I am Darshiva Tavern, Necromancer, in case anyone cares.


The game is very beautiful.  There are places you just have to stop and look at the breathtaking scenery.  I like the Catacombs the best.


----------



## Animaiden (Jul 12, 2005)

The catacombs are really sweet.  Espically the statue of Grenth guarded by the gargoyles.  Beautiful.

The quality of the people has seemed to go down in the last month or so.  Lots of people saying things they shouldn't to others, and such.  I've also heard rumors of some people going on quests with others and the other person leaving on purpose.  That's just not nice.  How would they like it?  Oh well, you can't have everyone be nice, no matter how much you want them to be.


----------



## alexhurry (Jul 20, 2005)

What character classes are you and what level are you?

I'm W/E  level 12

And what part of the game are you at?
I'm at Yaks Bend but I'm currently leveling up in Piken Square.

Add me, my name is Ezia Deathwind.  If you want to join my guil contact  
Son Cube of Thunder
or
Mysterious Red


----------



## Anjana (Jul 20, 2005)

I'm an N/E named Darshiva Tavern, level 9.  I'm leveling up around Piken as well.  I'm also working on a Monk named Meredith The Child (haven't chosen a second profession yet).


----------



## andy_ice (Jul 21, 2005)

im a N/R level 14, called Jarem Ice, im at the gates of Kryta, took ages! but its worth it


----------



## Animaiden (Jul 21, 2005)

Currently,
Lin Sabel level 8 ranger/necro
Aer Reginallit(don't know if it's spelled right) level 5 E/?
Mara Sadow level 6 N/?

I would be post searing, but I am having trouble finding someone to do th quest "over the wall".  I'll get to post searing eventually.


----------



## Animaiden (Jul 21, 2005)

Well, edit to myself, did the over the wall quest with a level 5 R/E.  Will now go on to post searing.

BTW if you see a player by the name of "Call me Raistlin" avoid him like the plague.  He is a necromancer.  He did the "plays the drums" emote right in front of me 3 times.  It looks like he is gyrating(sp) etc at/on you.  After the last time, he started to follow me around.  NOTE: he only did it to the "female" players.  I was the only one who he followed around though.


----------



## Anjana (Jul 21, 2005)

Animaiden, we need to meet up some time and go questing together.


----------



## Animaiden (Jul 27, 2005)

We definatly do.  I am usually on either at about 11am or at 10pm.  depends on the day, or if I have time to go on.  I get on at least once a week, usually friday nights or saturday mornings.  I will probably be on thursday and friday nights this week, just so I can get to post searing.  wisper me if I'm on.


----------



## A1ien (Jul 29, 2005)

At the moment i am Blue Fireblade (hate that name, couldnt think of anything else at the time though) Lv 11 E/Mo


I concentrate more on my elementalist skills though.

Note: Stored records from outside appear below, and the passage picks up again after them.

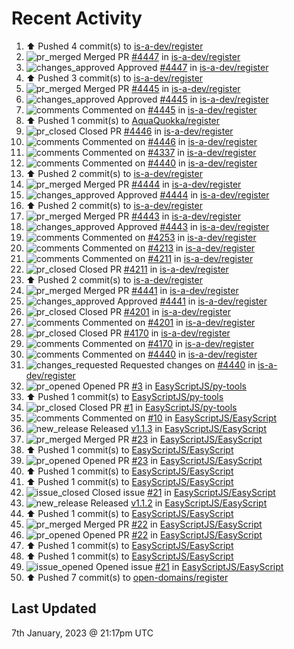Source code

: # Recent Activity

<!--RECENT_ACTIVITY:start-->
1. ⬆️ Pushed 4 commit(s) to [is-a-dev/register](https://github.com/is-a-dev/register)<br>
2. ![pr_merged](https://cdn.jsdelivr.net/gh/Readme-Workflows/Readme-Icons@main/icons/octicons/PullRequestMerged.svg) Merged PR [#4447](https://github.com/is-a-dev/register/pull/4447) in [is-a-dev/register](https://github.com/is-a-dev/register)<br>
3. ![changes_approved](https://cdn.jsdelivr.net/gh/Readme-Workflows/Readme-Icons@main/icons/octicons/ApprovedChanges.svg) Approved [#4447](https://github.com/is-a-dev/register/pull/4447#pullrequestreview-1239667361) in [is-a-dev/register](https://github.com/is-a-dev/register)<br>
4. ⬆️ Pushed 3 commit(s) to [is-a-dev/register](https://github.com/is-a-dev/register)<br>
5. ![pr_merged](https://cdn.jsdelivr.net/gh/Readme-Workflows/Readme-Icons@main/icons/octicons/PullRequestMerged.svg) Merged PR [#4445](https://github.com/is-a-dev/register/pull/4445) in [is-a-dev/register](https://github.com/is-a-dev/register)<br>
6. ![changes_approved](https://cdn.jsdelivr.net/gh/Readme-Workflows/Readme-Icons@main/icons/octicons/ApprovedChanges.svg) Approved [#4445](https://github.com/is-a-dev/register/pull/4445#pullrequestreview-1239667296) in [is-a-dev/register](https://github.com/is-a-dev/register)<br>
7. ![comments](https://cdn.jsdelivr.net/gh/Readme-Workflows/Readme-Icons@main/icons/octicons/Comment.svg) Commented on [#4445](https://github.com/is-a-dev/register/pull/4445#issuecomment-1374469462) in [is-a-dev/register](https://github.com/is-a-dev/register)<br>
8. ⬆️ Pushed 1 commit(s) to [AquaQuokka/register](https://github.com/AquaQuokka/register)<br>
9. ![pr_closed](https://cdn.jsdelivr.net/gh/Readme-Workflows/Readme-Icons@main/icons/octicons/PullRequestClosed.svg) Closed PR [#4446](https://github.com/is-a-dev/register/pull/4446) in [is-a-dev/register](https://github.com/is-a-dev/register)<br>
10. ![comments](https://cdn.jsdelivr.net/gh/Readme-Workflows/Readme-Icons@main/icons/octicons/Comment.svg) Commented on [#4446](https://github.com/is-a-dev/register/pull/4446#issuecomment-1374469247) in [is-a-dev/register](https://github.com/is-a-dev/register)<br>
11. ![comments](https://cdn.jsdelivr.net/gh/Readme-Workflows/Readme-Icons@main/icons/octicons/Comment.svg) Commented on [#4337](https://github.com/is-a-dev/register/pull/4337#discussion_r1064000075) in [is-a-dev/register](https://github.com/is-a-dev/register)<br>
12. ![comments](https://cdn.jsdelivr.net/gh/Readme-Workflows/Readme-Icons@main/icons/octicons/Comment.svg) Commented on [#4440](https://github.com/is-a-dev/register/pull/4440#issuecomment-1374447523) in [is-a-dev/register](https://github.com/is-a-dev/register)<br>
13. ⬆️ Pushed 2 commit(s) to [is-a-dev/register](https://github.com/is-a-dev/register)<br>
14. ![pr_merged](https://cdn.jsdelivr.net/gh/Readme-Workflows/Readme-Icons@main/icons/octicons/PullRequestMerged.svg) Merged PR [#4444](https://github.com/is-a-dev/register/pull/4444) in [is-a-dev/register](https://github.com/is-a-dev/register)<br>
15. ![changes_approved](https://cdn.jsdelivr.net/gh/Readme-Workflows/Readme-Icons@main/icons/octicons/ApprovedChanges.svg) Approved [#4444](https://github.com/is-a-dev/register/pull/4444#pullrequestreview-1239653445) in [is-a-dev/register](https://github.com/is-a-dev/register)<br>
16. ⬆️ Pushed 2 commit(s) to [is-a-dev/register](https://github.com/is-a-dev/register)<br>
17. ![pr_merged](https://cdn.jsdelivr.net/gh/Readme-Workflows/Readme-Icons@main/icons/octicons/PullRequestMerged.svg) Merged PR [#4443](https://github.com/is-a-dev/register/pull/4443) in [is-a-dev/register](https://github.com/is-a-dev/register)<br>
18. ![changes_approved](https://cdn.jsdelivr.net/gh/Readme-Workflows/Readme-Icons@main/icons/octicons/ApprovedChanges.svg) Approved [#4443](https://github.com/is-a-dev/register/pull/4443#pullrequestreview-1239653379) in [is-a-dev/register](https://github.com/is-a-dev/register)<br>
19. ![comments](https://cdn.jsdelivr.net/gh/Readme-Workflows/Readme-Icons@main/icons/octicons/Comment.svg) Commented on [#4253](https://github.com/is-a-dev/register/pull/4253#issuecomment-1374430431) in [is-a-dev/register](https://github.com/is-a-dev/register)<br>
20. ![comments](https://cdn.jsdelivr.net/gh/Readme-Workflows/Readme-Icons@main/icons/octicons/Comment.svg) Commented on [#4213](https://github.com/is-a-dev/register/pull/4213#issuecomment-1374430043) in [is-a-dev/register](https://github.com/is-a-dev/register)<br>
21. ![comments](https://cdn.jsdelivr.net/gh/Readme-Workflows/Readme-Icons@main/icons/octicons/Comment.svg) Commented on [#4211](https://github.com/is-a-dev/register/pull/4211#issuecomment-1374429951) in [is-a-dev/register](https://github.com/is-a-dev/register)<br>
22. ![pr_closed](https://cdn.jsdelivr.net/gh/Readme-Workflows/Readme-Icons@main/icons/octicons/PullRequestClosed.svg) Closed PR [#4211](https://github.com/is-a-dev/register/pull/4211) in [is-a-dev/register](https://github.com/is-a-dev/register)<br>
23. ⬆️ Pushed 2 commit(s) to [is-a-dev/register](https://github.com/is-a-dev/register)<br>
24. ![pr_merged](https://cdn.jsdelivr.net/gh/Readme-Workflows/Readme-Icons@main/icons/octicons/PullRequestMerged.svg) Merged PR [#4441](https://github.com/is-a-dev/register/pull/4441) in [is-a-dev/register](https://github.com/is-a-dev/register)<br>
25. ![changes_approved](https://cdn.jsdelivr.net/gh/Readme-Workflows/Readme-Icons@main/icons/octicons/ApprovedChanges.svg) Approved [#4441](https://github.com/is-a-dev/register/pull/4441#pullrequestreview-1239648077) in [is-a-dev/register](https://github.com/is-a-dev/register)<br>
26. ![pr_closed](https://cdn.jsdelivr.net/gh/Readme-Workflows/Readme-Icons@main/icons/octicons/PullRequestClosed.svg) Closed PR [#4201](https://github.com/is-a-dev/register/pull/4201) in [is-a-dev/register](https://github.com/is-a-dev/register)<br>
27. ![comments](https://cdn.jsdelivr.net/gh/Readme-Workflows/Readme-Icons@main/icons/octicons/Comment.svg) Commented on [#4201](https://github.com/is-a-dev/register/pull/4201#issuecomment-1374429598) in [is-a-dev/register](https://github.com/is-a-dev/register)<br>
28. ![pr_closed](https://cdn.jsdelivr.net/gh/Readme-Workflows/Readme-Icons@main/icons/octicons/PullRequestClosed.svg) Closed PR [#4170](https://github.com/is-a-dev/register/pull/4170) in [is-a-dev/register](https://github.com/is-a-dev/register)<br>
29. ![comments](https://cdn.jsdelivr.net/gh/Readme-Workflows/Readme-Icons@main/icons/octicons/Comment.svg) Commented on [#4170](https://github.com/is-a-dev/register/pull/4170#issuecomment-1374429362) in [is-a-dev/register](https://github.com/is-a-dev/register)<br>
30. ![comments](https://cdn.jsdelivr.net/gh/Readme-Workflows/Readme-Icons@main/icons/octicons/Comment.svg) Commented on [#4440](https://github.com/is-a-dev/register/pull/4440#issuecomment-1374425853) in [is-a-dev/register](https://github.com/is-a-dev/register)<br>
31. ![changes_requested](https://cdn.jsdelivr.net/gh/Readme-Workflows/Readme-Icons@main/icons/octicons/RequestedChanges.svg) Requested changes on [#4440](https://github.com/is-a-dev/register/pull/4440#pullrequestreview-1239645626) in [is-a-dev/register](https://github.com/is-a-dev/register)<br>
32. ![pr_opened](https://cdn.jsdelivr.net/gh/Readme-Workflows/Readme-Icons@main/icons/octicons/PullRequestOpened.svg) Opened PR [#3](https://github.com/EasyScriptJS/py-tools/pull/3) in [EasyScriptJS/py-tools](https://github.com/EasyScriptJS/py-tools)<br>
33. ⬆️ Pushed 1 commit(s) to [EasyScriptJS/py-tools](https://github.com/EasyScriptJS/py-tools)<br>
34. ![pr_closed](https://cdn.jsdelivr.net/gh/Readme-Workflows/Readme-Icons@main/icons/octicons/PullRequestClosed.svg) Closed PR [#1](https://github.com/EasyScriptJS/py-tools/pull/1) in [EasyScriptJS/py-tools](https://github.com/EasyScriptJS/py-tools)<br>
35. ![comments](https://cdn.jsdelivr.net/gh/Readme-Workflows/Readme-Icons@main/icons/octicons/Comment.svg) Commented on [#10](https://github.com/EasyScriptJS/EasyScript/issues/10#issuecomment-1374416727) in [EasyScriptJS/EasyScript](https://github.com/EasyScriptJS/EasyScript)<br>
36. ![new_release](https://cdn.jsdelivr.net/gh/Readme-Workflows/Readme-Icons@main/icons/octicons/Release.svg) Released [v1.1.3](https://github.com/EasyScriptJS/EasyScript/releases/tag/v1.1.3) in [EasyScriptJS/EasyScript](https://github.com/EasyScriptJS/EasyScript)<br>
37. ![pr_merged](https://cdn.jsdelivr.net/gh/Readme-Workflows/Readme-Icons@main/icons/octicons/PullRequestMerged.svg) Merged PR [#23](https://github.com/EasyScriptJS/EasyScript/pull/23) in [EasyScriptJS/EasyScript](https://github.com/EasyScriptJS/EasyScript)<br>
38. ⬆️ Pushed 1 commit(s) to [EasyScriptJS/EasyScript](https://github.com/EasyScriptJS/EasyScript)<br>
39. ![pr_opened](https://cdn.jsdelivr.net/gh/Readme-Workflows/Readme-Icons@main/icons/octicons/PullRequestOpened.svg) Opened PR [#23](https://github.com/EasyScriptJS/EasyScript/pull/23) in [EasyScriptJS/EasyScript](https://github.com/EasyScriptJS/EasyScript)<br>
40. ⬆️ Pushed 1 commit(s) to [EasyScriptJS/EasyScript](https://github.com/EasyScriptJS/EasyScript)<br>
41. ⬆️ Pushed 1 commit(s) to [EasyScriptJS/EasyScript](https://github.com/EasyScriptJS/EasyScript)<br>
42. ![issue_closed](https://cdn.jsdelivr.net/gh/Readme-Workflows/Readme-Icons@main/icons/octicons/IssueClosed.svg) Closed issue [#21](https://github.com/EasyScriptJS/EasyScript/issues/21) in [EasyScriptJS/EasyScript](https://github.com/EasyScriptJS/EasyScript)<br>
43. ![new_release](https://cdn.jsdelivr.net/gh/Readme-Workflows/Readme-Icons@main/icons/octicons/Release.svg) Released [v1.1.2](https://github.com/EasyScriptJS/EasyScript/releases/tag/v1.1.2) in [EasyScriptJS/EasyScript](https://github.com/EasyScriptJS/EasyScript)<br>
44. ⬆️ Pushed 1 commit(s) to [EasyScriptJS/EasyScript](https://github.com/EasyScriptJS/EasyScript)<br>
45. ![pr_merged](https://cdn.jsdelivr.net/gh/Readme-Workflows/Readme-Icons@main/icons/octicons/PullRequestMerged.svg) Merged PR [#22](https://github.com/EasyScriptJS/EasyScript/pull/22) in [EasyScriptJS/EasyScript](https://github.com/EasyScriptJS/EasyScript)<br>
46. ![pr_opened](https://cdn.jsdelivr.net/gh/Readme-Workflows/Readme-Icons@main/icons/octicons/PullRequestOpened.svg) Opened PR [#22](https://github.com/EasyScriptJS/EasyScript/pull/22) in [EasyScriptJS/EasyScript](https://github.com/EasyScriptJS/EasyScript)<br>
47. ⬆️ Pushed 1 commit(s) to [EasyScriptJS/EasyScript](https://github.com/EasyScriptJS/EasyScript)<br>
48. ⬆️ Pushed 1 commit(s) to [EasyScriptJS/EasyScript](https://github.com/EasyScriptJS/EasyScript)<br>
49. ![issue_opened](https://cdn.jsdelivr.net/gh/Readme-Workflows/Readme-Icons@main/icons/octicons/IssueOpened.svg) Opened issue [#21](https://github.com/EasyScriptJS/EasyScript/issues/21) in [EasyScriptJS/EasyScript](https://github.com/EasyScriptJS/EasyScript)<br>
50. ⬆️ Pushed 7 commit(s) to [open-domains/register](https://github.com/open-domains/register)<br>
<!--RECENT_ACTIVITY:end-->

## Last Updated
<!--RECENT_ACTIVITY:last_update-->
7th January, 2023 @ 21:17pm UTC
<!--RECENT_ACTIVITY:last_update_end-->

My monk skills are used mainly for smiting prayers and one or two healing prayers


----------



## gill (Jul 30, 2005)

i've a lvl 20 war/mo called inquistor chris. im at droknars forge and willing to help out any of u's guys with the game


----------



## alexhurry (Aug 7, 2005)

Hey gill, I'm now a level 16 at the jungles and I was wondering if you could help me with the Wilds mission and bonus?

thanks in advance.


----------



## gigi (Aug 15, 2005)

Is there a monthly fee for this game?


----------



## Mayhs (Aug 16, 2005)

nope!!


----------



## Animaiden (Aug 16, 2005)

gigi said:
			
		

> Is there a monthly fee for this game?



You have to shell out $50 for the game itself, but there is no monthly fee.


----------



## gill (Aug 18, 2005)

any1 need help just ask but im kinda short on gold so no help there soz


----------



## Void Dragon (Apr 24, 2006)

I've got two characters:

-Wesley Ironfist, a level 12 Warrior-Necromancer 
odd combination, but it works fine for me
I just did the Nolani Academy mission and now I'm in Yak's Bend

-Caelin Blackmane (name derived from Riftwar + Warhammer),
a level 8 Ranger-Elementalist who just went post-searing and is now scouting around in Old Ascalon.
my pet is a Melandru's Stalker (u know, the big cats) called 'Sturmtiger' (an experimental WW2 German tank mounting a cannon from a battlecruiser)
I thought the name sounds nice.

Anyway, you can always add me to your friends list, don't hesitate, and I'm always willing and eager to help other players for free!!!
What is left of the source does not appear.